Go with PC Power & Cooling for your power supply brand. They make the best in the business, and have been for many years. Their PSUs consistently top, or are right near the top, all power supply quality benchmark tests for clean/reliable power through the rail, etc. Here's their 1200-watt one: http://www.newegg.com/Product/Product.a ... 6817703037
As for the SSDs, one of mine right now is a Samsung 840 series and I like it, but I only bought it because it was at a supremely low price point on a 24-hour flash sale on Newegg at the time. I recommend to anyone and everyone that they go with Intel for SSDs. They aren't the fastest for the price point, and they are generally a little more expensive, but Intel is still the only manufacturer as far as I know that makes long-lasting consumer-grade SSDs. See, the type of manufacturing process used in SSDs that are in a normal person's price range use MLC memory. Multi-level cell is what it stands for. Basically, it's cramming extra data bits per cell on the memory itself. This not only speeds up performance, but makes it much cheaper per gigabyte to manufacture. The problem is, it's inherently a lot less reliable. The drives tend to fail over time, and most of the time when an SSD fails, you lose everything and it's not recoverable, unlike traditional spindle hard drives.
A couple years ago, a company did a study where they checked the reliability of SSDs in servers of all kinds of brands in data centers. Many of the drives were regular consumer-level ones, not enterprise-level. What they found was that every manufacturer had a 3%+ failure rate except Intel, who was less than 1%. Nobody's exactly sure how Intel does their manufacturing process for SSDs, as far as I know, but whatever they do, it sacrifices a bit of performance in favor of much better long-term reliability, for MLC SSD drives. SLC ones are prohibitively expensive to use in a home computer, even a top-end $3,000 gaming rig, so don't even bother checking. Fusion IO makes the best ones in the world, and some of their drives go into the 6-figure price range, lol.
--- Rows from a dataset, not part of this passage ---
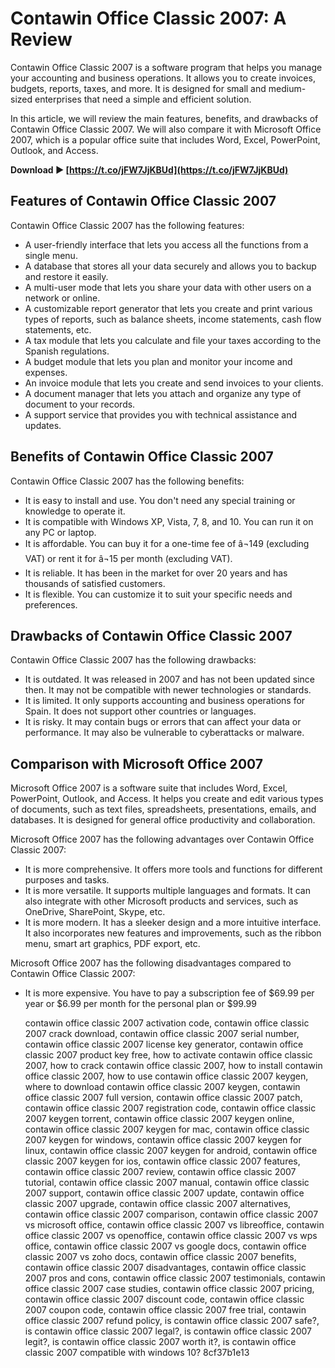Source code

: 
 
# Contawin Office Classic 2007: A Review
 
Contawin Office Classic 2007 is a software program that helps you manage your accounting and business operations. It allows you to create invoices, budgets, reports, taxes, and more. It is designed for small and medium-sized enterprises that need a simple and efficient solution.
 
In this article, we will review the main features, benefits, and drawbacks of Contawin Office Classic 2007. We will also compare it with Microsoft Office 2007, which is a popular office suite that includes Word, Excel, PowerPoint, Outlook, and Access.
 
**Download ► [https://t.co/jFW7JjKBUd](https://t.co/jFW7JjKBUd)**


 
## Features of Contawin Office Classic 2007
 
Contawin Office Classic 2007 has the following features:
 
- A user-friendly interface that lets you access all the functions from a single menu.
- A database that stores all your data securely and allows you to backup and restore it easily.
- A multi-user mode that lets you share your data with other users on a network or online.
- A customizable report generator that lets you create and print various types of reports, such as balance sheets, income statements, cash flow statements, etc.
- A tax module that lets you calculate and file your taxes according to the Spanish regulations.
- A budget module that lets you plan and monitor your income and expenses.
- An invoice module that lets you create and send invoices to your clients.
- A document manager that lets you attach and organize any type of document to your records.
- A support service that provides you with technical assistance and updates.

## Benefits of Contawin Office Classic 2007
 
Contawin Office Classic 2007 has the following benefits:

- It is easy to install and use. You don't need any special training or knowledge to operate it.
- It is compatible with Windows XP, Vista, 7, 8, and 10. You can run it on any PC or laptop.
- It is affordable. You can buy it for a one-time fee of â¬149 (excluding VAT) or rent it for â¬15 per month (excluding VAT).
- It is reliable. It has been in the market for over 20 years and has thousands of satisfied customers.
- It is flexible. You can customize it to suit your specific needs and preferences.

## Drawbacks of Contawin Office Classic 2007
 
Contawin Office Classic 2007 has the following drawbacks:

- It is outdated. It was released in 2007 and has not been updated since then. It may not be compatible with newer technologies or standards.
- It is limited. It only supports accounting and business operations for Spain. It does not support other countries or languages.
- It is risky. It may contain bugs or errors that can affect your data or performance. It may also be vulnerable to cyberattacks or malware.

## Comparison with Microsoft Office 2007
 
Microsoft Office 2007 is a software suite that includes Word, Excel, PowerPoint, Outlook, and Access. It helps you create and edit various types of documents, such as text files, spreadsheets, presentations, emails, and databases. It is designed for general office productivity and collaboration.
 
Microsoft Office 2007 has the following advantages over Contawin Office Classic 2007:

- It is more comprehensive. It offers more tools and functions for different purposes and tasks.
- It is more versatile. It supports multiple languages and formats. It can also integrate with other Microsoft products and services, such as OneDrive, SharePoint, Skype, etc.
- It is more modern. It has a sleeker design and a more intuitive interface. It also incorporates new features and improvements, such as the ribbon menu, smart art graphics, PDF export, etc.

Microsoft Office 2007 has the following disadvantages compared to Contawin Office Classic 2007:

- It is more expensive. You have to pay a subscription fee of $69.99 per year or $6.99 per month for the personal plan or $99.99

    contawin office classic 2007 activation code,  contawin office classic 2007 crack download,  contawin office classic 2007 serial number,  contawin office classic 2007 license key generator,  contawin office classic 2007 product key free,  how to activate contawin office classic 2007,  how to crack contawin office classic 2007,  how to install contawin office classic 2007,  how to use contawin office classic 2007 keygen,  where to download contawin office classic 2007 keygen,  contawin office classic 2007 full version,  contawin office classic 2007 patch,  contawin office classic 2007 registration code,  contawin office classic 2007 keygen torrent,  contawin office classic 2007 keygen online,  contawin office classic 2007 keygen for mac,  contawin office classic 2007 keygen for windows,  contawin office classic 2007 keygen for linux,  contawin office classic 2007 keygen for android,  contawin office classic 2007 keygen for ios,  contawin office classic 2007 features,  contawin office classic 2007 review,  contawin office classic 2007 tutorial,  contawin office classic 2007 manual,  contawin office classic 2007 support,  contawin office classic 2007 update,  contawin office classic 2007 upgrade,  contawin office classic 2007 alternatives,  contawin office classic 2007 comparison,  contawin office classic 2007 vs microsoft office,  contawin office classic 2007 vs libreoffice,  contawin office classic 2007 vs openoffice,  contawin office classic 2007 vs wps office,  contawin office classic 2007 vs google docs,  contawin office classic 2007 vs zoho docs,  contawin office classic 2007 benefits,  contawin office classic 2007 disadvantages,  contawin office classic 2007 pros and cons,  contawin office classic 2007 testimonials,  contawin office classic 2007 case studies,  contawin office classic 2007 pricing,  contawin office classic 2007 discount code,  contawin office classic 2007 coupon code,  contawin office classic 2007 free trial,  contawin office classic 2007 refund policy,  is contawin office classic 2007 safe?,  is contawin office classic 2007 legal?,  is contawin office classic 2007 legit?,  is contawin office classic 2007 worth it?,  is contawin office classic 2007 compatible with windows 10?
 8cf37b1e13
Long story short, buy Intel SSDs, IMO.
Now, the video card - I wouldn't bother paying for a 4GB card. Video cards automatically use system RAM as needed for extra money, and there's very little performance loss to that. You're paying a hefty premium for that. You're better off getting a 2GB 680 instead of a 4GB 670. You'll get better performance in 100% of games you play with a 2GB 680, instead; and it's the same price as the 670 you linked.
Motherboard - one thing I have come to regret is the size of my motherboard. It supports 3 PCI-Express 16X slots, but you can fit nothing else in there if you actually have three GPUs in it. Trust me when I say for the future, you want to be able to add two more 680s in and go triple-SLI, but still have room for a sound card, or TV card, etc. I ran triple-Crossfire for a while, but couldn't have my TV card or sound card installed, and it was annoying so I stopped. These are really the only two available:http://www.newegg.com/Product/Product.a ... 6813128552http://www.newegg.com/Product/Product.a ... 6813131822
I'd probably recommend the Gigabyte one, but you can't go wrong with either, frankly. The Gigabyte one has better integrated sound and probably a better LAN chipset, but it also has a regular PCI slot for older peripherals, (there are still plenty of high-quality peripherals being made for regular PCI slots, but this is slowly changing, thankfully) but these are minor points.
RAM - nothing wrong with the brand. My top 3 are Mushkin, Crucial, and Corsair. Probably in that order, but it's pretty much irrelevant. All three are U.S. companies, and make excellent quality RAM. Why only PC1866 speed, though? Also, why 8GB sticks? You want to keep 2 open RAM slots, that's fine, but if you're starting with 16GB of RAM, frankly that's more than enough for anything you're ever going to need it for for gaming. You should get 4GB sticks. Not only are they cheaper, but they have tighter (better) timings on them compared to their 8GB counterparts. Better performance, in other words. I'd go with this: http://www.newegg.com/Product/Product.a ... 6820226275
However, regardless of what you decide, get PC2133 instead of PC1866; and get the tightest timings you can of the three manufacturers I mentioned.
Any higher than PC2133 speed, and the timings start getting a lot slower. In highly responsive-sensitive applications such as video games, tighter (shorter) timings are more important than max speed in megahertz.
Case - that's fine. Get any case you want, as long as it's full tower-sized, which that one is.